Exercise brief: In the records below, find every line with the word "specific" and copy it.

>>>>

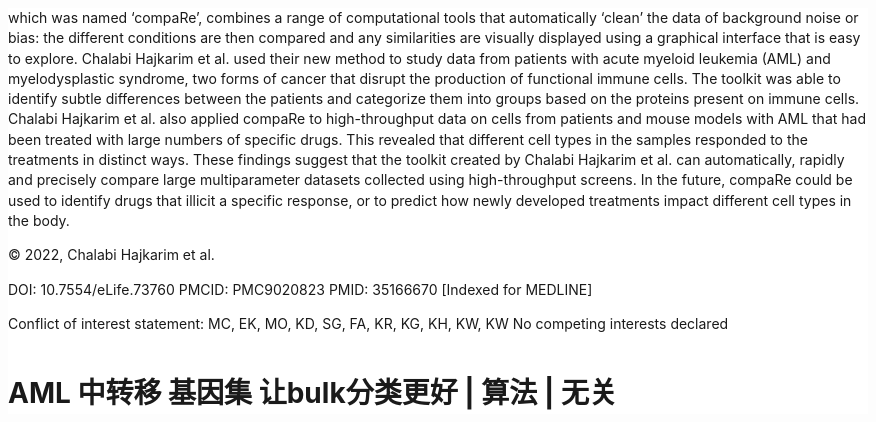 which was named ‘compaRe’, combines a range of computational tools that 
automatically ‘clean’ the data of background noise or bias: the different 
conditions are then compared and any similarities are visually displayed using a 
graphical interface that is easy to explore. Chalabi Hajkarim et al. used their 
new method to study data from patients with acute myeloid leukemia (AML) and 
myelodysplastic syndrome, two forms of cancer that disrupt the production of 
functional immune cells. The toolkit was able to identify subtle differences 
between the patients and categorize them into groups based on the proteins 
present on immune cells. Chalabi Hajkarim et al. also applied compaRe to 
high-throughput data on cells from patients and mouse models with AML that had 
been treated with large numbers of specific drugs. This revealed that different 
cell types in the samples responded to the treatments in distinct ways. These 
findings suggest that the toolkit created by Chalabi Hajkarim et al. can 
automatically, rapidly and precisely compare large multiparameter datasets 
collected using high-throughput screens. In the future, compaRe could be used to 
identify drugs that illicit a specific response, or to predict how newly 
developed treatments impact different cell types in the body.

© 2022, Chalabi Hajkarim et al.

DOI: 10.7554/eLife.73760
PMCID: PMC9020823
PMID: 35166670 [Indexed for MEDLINE]

Conflict of interest statement: MC, EK, MO, KD, SG, FA, KR, KG, KH, KW, KW No 
competing interests declared














# AML 中转移 基因集 让bulk分类更好 | 算法 | 无关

<<<<

Output for this exercise:
been treated with large numbers of specific drugs. This revealed that different 
identify drugs that illicit a specific response, or to predict how newly 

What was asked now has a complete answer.